(TASK TO COMPLETE): Everything in the records except the pictures must be copied out exactly.
• • •
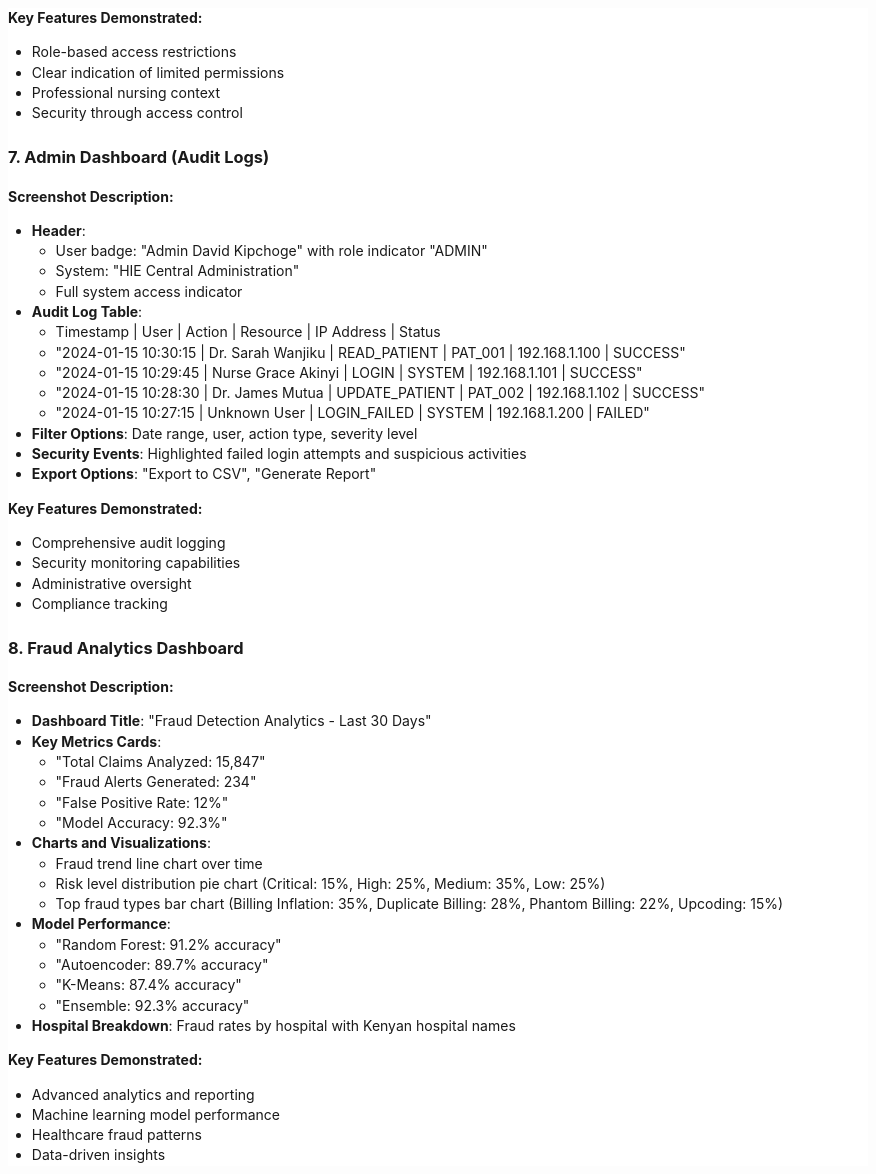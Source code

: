 **Key Features Demonstrated:**
- Role-based access restrictions
- Clear indication of limited permissions
- Professional nursing context
- Security through access control

### 7. Admin Dashboard (Audit Logs)

**Screenshot Description:**
- **Header**:
  - User badge: "Admin David Kipchoge" with role indicator "ADMIN"
  - System: "HIE Central Administration"
  - Full system access indicator
- **Audit Log Table**:
  - Timestamp | User | Action | Resource | IP Address | Status
  - "2024-01-15 10:30:15 | Dr. Sarah Wanjiku | READ_PATIENT | PAT_001 | 192.168.1.100 | SUCCESS"
  - "2024-01-15 10:29:45 | Nurse Grace Akinyi | LOGIN | SYSTEM | 192.168.1.101 | SUCCESS"
  - "2024-01-15 10:28:30 | Dr. James Mutua | UPDATE_PATIENT | PAT_002 | 192.168.1.102 | SUCCESS"
  - "2024-01-15 10:27:15 | Unknown User | LOGIN_FAILED | SYSTEM | 192.168.1.200 | FAILED"
- **Filter Options**: Date range, user, action type, severity level
- **Security Events**: Highlighted failed login attempts and suspicious activities
- **Export Options**: "Export to CSV", "Generate Report"

**Key Features Demonstrated:**
- Comprehensive audit logging
- Security monitoring capabilities
- Administrative oversight
- Compliance tracking

### 8. Fraud Analytics Dashboard

**Screenshot Description:**
- **Dashboard Title**: "Fraud Detection Analytics - Last 30 Days"
- **Key Metrics Cards**:
  - "Total Claims Analyzed: 15,847"
  - "Fraud Alerts Generated: 234"
  - "False Positive Rate: 12%"
  - "Model Accuracy: 92.3%"
- **Charts and Visualizations**:
  - Fraud trend line chart over time
  - Risk level distribution pie chart (Critical: 15%, High: 25%, Medium: 35%, Low: 25%)
  - Top fraud types bar chart (Billing Inflation: 35%, Duplicate Billing: 28%, Phantom Billing: 22%, Upcoding: 15%)
- **Model Performance**:
  - "Random Forest: 91.2% accuracy"
  - "Autoencoder: 89.7% accuracy"
  - "K-Means: 87.4% accuracy"
  - "Ensemble: 92.3% accuracy"
- **Hospital Breakdown**: Fraud rates by hospital with Kenyan hospital names

**Key Features Demonstrated:**
- Advanced analytics and reporting
- Machine learning model performance
- Healthcare fraud patterns
- Data-driven insights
• • •
(SOLUTION TO THE PROBLEM):
Source code

: **Key Features Demonstrated:**
- Role-based access restrictions
- Clear indication of limited permissions
- Professional nursing context
- Security through access control

### 7. Admin Dashboard (Audit Logs)

**Screenshot Description:**
- **Header**:
  - User badge: "Admin David Kipchoge" with role indicator "ADMIN"
  - System: "HIE Central Administration"
  - Full system access indicator
- **Audit Log Table**:
  - Timestamp | User | Action | Resource | IP Address | Status
  - "2024-01-15 10:30:15 | Dr. Sarah Wanjiku | READ_PATIENT | PAT_001 | 192.168.1.100 | SUCCESS"
  - "2024-01-15 10:29:45 | Nurse Grace Akinyi | LOGIN | SYSTEM | 192.168.1.101 | SUCCESS"
  - "2024-01-15 10:28:30 | Dr. James Mutua | UPDATE_PATIENT | PAT_002 | 192.168.1.102 | SUCCESS"
  - "2024-01-15 10:27:15 | Unknown User | LOGIN_FAILED | SYSTEM | 192.168.1.200 | FAILED"
- **Filter Options**: Date range, user, action type, severity level
- **Security Events**: Highlighted failed login attempts and suspicious activities
- **Export Options**: "Export to CSV", "Generate Report"

**Key Features Demonstrated:**
- Comprehensive audit logging
- Security monitoring capabilities
- Administrative oversight
- Compliance tracking

### 8. Fraud Analytics Dashboard

**Screenshot Description:**
- **Dashboard Title**: "Fraud Detection Analytics - Last 30 Days"
- **Key Metrics Cards**:
  - "Total Claims Analyzed: 15,847"
  - "Fraud Alerts Generated: 234"
  - "False Positive Rate: 12%"
  - "Model Accuracy: 92.3%"
- **Charts and Visualizations**:
  - Fraud trend line chart over time
  - Risk level distribution pie chart (Critical: 15%, High: 25%, Medium: 35%, Low: 25%)
  - Top fraud types bar chart (Billing Inflation: 35%, Duplicate Billing: 28%, Phantom Billing: 22%, Upcoding: 15%)
- **Model Performance**:
  - "Random Forest: 91.2% accuracy"
  - "Autoencoder: 89.7% accuracy"
  - "K-Means: 87.4% accuracy"
  - "Ensemble: 92.3% accuracy"
- **Hospital Breakdown**: Fraud rates by hospital with Kenyan hospital names

**Key Features Demonstrated:**
- Advanced analytics and reporting
- Machine learning model performance
- Healthcare fraud patterns
- Data-driven insights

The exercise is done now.